→ **RECORDS PROVIDED**
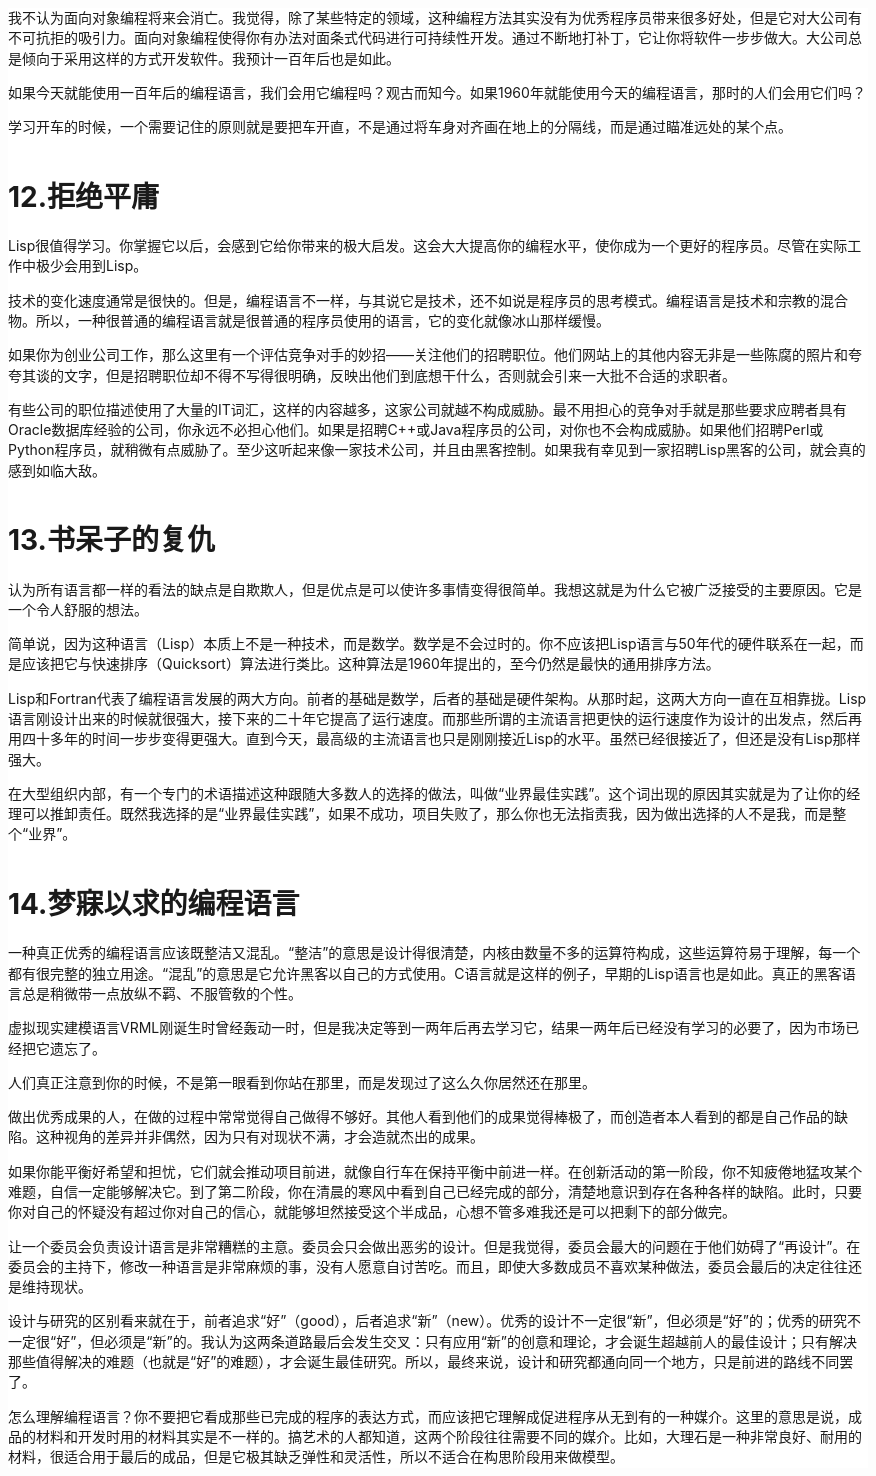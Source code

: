 我不认为面向对象编程将来会消亡。我觉得，除了某些特定的领域，这种编程方法其实没有为优秀程序员带来很多好处，但是它对大公司有不可抗拒的吸引力。面向对象编程使得你有办法对面条式代码进行可持续性开发。通过不断地打补丁，它让你将软件一步步做大。大公司总是倾向于采用这样的方式开发软件。我预计一百年后也是如此。

如果今天就能使用一百年后的编程语言，我们会用它编程吗？观古而知今。如果1960年就能使用今天的编程语言，那时的人们会用它们吗？

学习开车的时候，一个需要记住的原则就是要把车开直，不是通过将车身对齐画在地上的分隔线，而是通过瞄准远处的某个点。


# 12.拒绝平庸
Lisp很值得学习。你掌握它以后，会感到它给你带来的极大启发。这会大大提高你的编程水平，使你成为一个更好的程序员。尽管在实际工作中极少会用到Lisp。

技术的变化速度通常是很快的。但是，编程语言不一样，与其说它是技术，还不如说是程序员的思考模式。编程语言是技术和宗教的混合物。所以，一种很普通的编程语言就是很普通的程序员使用的语言，它的变化就像冰山那样缓慢。

如果你为创业公司工作，那么这里有一个评估竞争对手的妙招——关注他们的招聘职位。他们网站上的其他内容无非是一些陈腐的照片和夸夸其谈的文字，但是招聘职位却不得不写得很明确，反映出他们到底想干什么，否则就会引来一大批不合适的求职者。

有些公司的职位描述使用了大量的IT词汇，这样的内容越多，这家公司就越不构成威胁。最不用担心的竞争对手就是那些要求应聘者具有Oracle数据库经验的公司，你永远不必担心他们。如果是招聘C++或Java程序员的公司，对你也不会构成威胁。如果他们招聘Perl或Python程序员，就稍微有点威胁了。至少这听起来像一家技术公司，并且由黑客控制。如果我有幸见到一家招聘Lisp黑客的公司，就会真的感到如临大敌。


# 13.书呆子的复仇
认为所有语言都一样的看法的缺点是自欺欺人，但是优点是可以使许多事情变得很简单。我想这就是为什么它被广泛接受的主要原因。它是一个令人舒服的想法。

简单说，因为这种语言（Lisp）本质上不是一种技术，而是数学。数学是不会过时的。你不应该把Lisp语言与50年代的硬件联系在一起，而是应该把它与快速排序（Quicksort）算法进行类比。这种算法是1960年提出的，至今仍然是最快的通用排序方法。

Lisp和Fortran代表了编程语言发展的两大方向。前者的基础是数学，后者的基础是硬件架构。从那时起，这两大方向一直在互相靠拢。Lisp语言刚设计出来的时候就很强大，接下来的二十年它提高了运行速度。而那些所谓的主流语言把更快的运行速度作为设计的出发点，然后再用四十多年的时间一步步变得更强大。直到今天，最高级的主流语言也只是刚刚接近Lisp的水平。虽然已经很接近了，但还是没有Lisp那样强大。

在大型组织内部，有一个专门的术语描述这种跟随大多数人的选择的做法，叫做“业界最佳实践”。这个词出现的原因其实就是为了让你的经理可以推卸责任。既然我选择的是“业界最佳实践”，如果不成功，项目失败了，那么你也无法指责我，因为做出选择的人不是我，而是整个“业界”。


# 14.梦寐以求的编程语言
一种真正优秀的编程语言应该既整洁又混乱。“整洁”的意思是设计得很清楚，内核由数量不多的运算符构成，这些运算符易于理解，每一个都有很完整的独立用途。“混乱”的意思是它允许黑客以自己的方式使用。C语言就是这样的例子，早期的Lisp语言也是如此。真正的黑客语言总是稍微带一点放纵不羁、不服管敎的个性。

虚拟现实建模语言VRML刚诞生时曾经轰动一时，但是我决定等到一两年后再去学习它，结果一两年后已经没有学习的必要了，因为市场已经把它遗忘了。

人们真正注意到你的时候，不是第一眼看到你站在那里，而是发现过了这么久你居然还在那里。

做出优秀成果的人，在做的过程中常常觉得自己做得不够好。其他人看到他们的成果觉得棒极了，而创造者本人看到的都是自己作品的缺陷。这种视角的差异并非偶然，因为只有对现状不满，才会造就杰出的成果。

如果你能平衡好希望和担忧，它们就会推动项目前进，就像自行车在保持平衡中前进一样。在创新活动的第一阶段，你不知疲倦地猛攻某个难题，自信一定能够解决它。到了第二阶段，你在清晨的寒风中看到自己已经完成的部分，清楚地意识到存在各种各样的缺陷。此时，只要你对自己的怀疑没有超过你对自己的信心，就能够坦然接受这个半成品，心想不管多难我还是可以把剩下的部分做完。

让一个委员会负责设计语言是非常糟糕的主意。委员会只会做出恶劣的设计。但是我觉得，委员会最大的问题在于他们妨碍了“再设计”。在委员会的主持下，修改一种语言是非常麻烦的事，没有人愿意自讨苦吃。而且，即使大多数成员不喜欢某种做法，委员会最后的决定往往还是维持现状。

设计与研究的区别看来就在于，前者追求“好”（good），后者追求“新”（new）。优秀的设计不一定很“新”，但必须是“好”的；优秀的研究不一定很“好”，但必须是“新”的。我认为这两条道路最后会发生交叉：只有应用“新”的创意和理论，才会诞生超越前人的最佳设计；只有解决那些值得解决的难题（也就是“好”的难题），才会诞生最佳研究。所以，最终来说，设计和研究都通向同一个地方，只是前进的路线不同罢了。

怎么理解编程语言？你不要把它看成那些已完成的程序的表达方式，而应该把它理解成促进程序从无到有的一种媒介。这里的意思是说，成品的材料和开发时用的材料其实是不一样的。搞艺术的人都知道，这两个阶段往往需要不同的媒介。比如，大理石是一种非常良好、耐用的材料，很适合用于最后的成品，但是它极其缺乏弹性和灵活性，所以不适合在构思阶段用来做模型。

→ **EXERCISE DIRECTIONS**
Each line from the beginning of the entries up to and including the one containing "# 13.书呆子的复仇" must be restated exactly. Pictures are to be left out.

→ **WRITTEN SOLUTION**
Source code

: 我不认为面向对象编程将来会消亡。我觉得，除了某些特定的领域，这种编程方法其实没有为优秀程序员带来很多好处，但是它对大公司有不可抗拒的吸引力。面向对象编程使得你有办法对面条式代码进行可持续性开发。通过不断地打补丁，它让你将软件一步步做大。大公司总是倾向于采用这样的方式开发软件。我预计一百年后也是如此。

如果今天就能使用一百年后的编程语言，我们会用它编程吗？观古而知今。如果1960年就能使用今天的编程语言，那时的人们会用它们吗？

学习开车的时候，一个需要记住的原则就是要把车开直，不是通过将车身对齐画在地上的分隔线，而是通过瞄准远处的某个点。


# 12.拒绝平庸
Lisp很值得学习。你掌握它以后，会感到它给你带来的极大启发。这会大大提高你的编程水平，使你成为一个更好的程序员。尽管在实际工作中极少会用到Lisp。

技术的变化速度通常是很快的。但是，编程语言不一样，与其说它是技术，还不如说是程序员的思考模式。编程语言是技术和宗教的混合物。所以，一种很普通的编程语言就是很普通的程序员使用的语言，它的变化就像冰山那样缓慢。

如果你为创业公司工作，那么这里有一个评估竞争对手的妙招——关注他们的招聘职位。他们网站上的其他内容无非是一些陈腐的照片和夸夸其谈的文字，但是招聘职位却不得不写得很明确，反映出他们到底想干什么，否则就会引来一大批不合适的求职者。

有些公司的职位描述使用了大量的IT词汇，这样的内容越多，这家公司就越不构成威胁。最不用担心的竞争对手就是那些要求应聘者具有Oracle数据库经验的公司，你永远不必担心他们。如果是招聘C++或Java程序员的公司，对你也不会构成威胁。如果他们招聘Perl或Python程序员，就稍微有点威胁了。至少这听起来像一家技术公司，并且由黑客控制。如果我有幸见到一家招聘Lisp黑客的公司，就会真的感到如临大敌。


# 13.书呆子的复仇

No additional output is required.